### Exercise objective
Below is a listing; print exactly its lines from the one containing "For that reason, it's" down to the one containing "characters for recognition.", both inclusive, with every picture left out.

Start of Study material

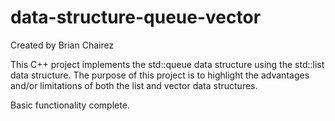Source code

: # data-structure-queue-vector

Created by Brian Chairez

This C++ project implements the std::queue data structure using the std::list data structure. 
The purpose of this project is to highlight the advantages and/or limitations of both the list and vector data structures.

Basic functionality complete.
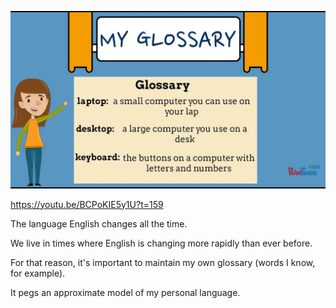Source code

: ![Banner](./banner.jpg) 

<https://youtu.be/BCPoKIE5y1U?t=159>

The language English changes all the time.

We live in times where English is changing more rapidly than ever before.

For that reason, it's important to maintain my own glossary (words I know, for
example).

It pegs an approximate model of my personal language.
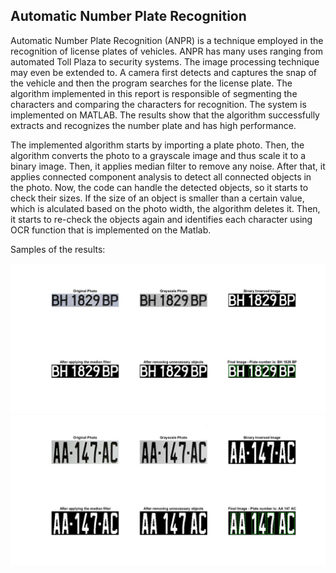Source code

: ## Automatic Number Plate Recognition

Automatic Number Plate Recognition (ANPR) is a technique employed in the recognition of license plates of vehicles. ANPR has many uses ranging from automated Toll Plaza to security systems. The image processing technique may even be extended to. A camera first detects and captures the snap of the vehicle and then the program searches for the license plate. The algorithm implemented in this report is responsible of segmenting the characters and comparing the
characters for recognition. The system is implemented on MATLAB. The results show that the algorithm successfully extracts and recognizes the number plate and has high performance.



The implemented algorithm starts by importing a plate photo. Then, the algorithm converts the photo to a grayscale image and thus scale it to a binary image. Then, it applies median filter to remove any noise. After that, it applies connected component analysis to detect all connected objects in the photo. Now, the code can handle the detected objects, so it starts to check their sizes. If the size of an object is smaller than a certain value, which is  alculated based on the photo width, the algorithm deletes it. Then, it starts to re-check the objects again and identifies each character using OCR function that is implemented on the Matlab.


Samples of the results:

<img src="Results/1.JPG" width="1000"/>
<img src="Results/2.JPG" width="1000"/>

End of Study material

### Task solution
For that reason, it's important to maintain my own glossary (words I know, for
example).

It pegs an approximate model of my personal language.
Source code

: ## Automatic Number Plate Recognition

Automatic Number Plate Recognition (ANPR) is a technique employed in the recognition of license plates of vehicles. ANPR has many uses ranging from automated Toll Plaza to security systems. The image processing technique may even be extended to. A camera first detects and captures the snap of the vehicle and then the program searches for the license plate. The algorithm implemented in this report is responsible of segmenting the characters and comparing the
characters for recognition. The system is implemented on MATLAB. The results show that the algorithm successfully extracts and recognizes the number plate and has high performance.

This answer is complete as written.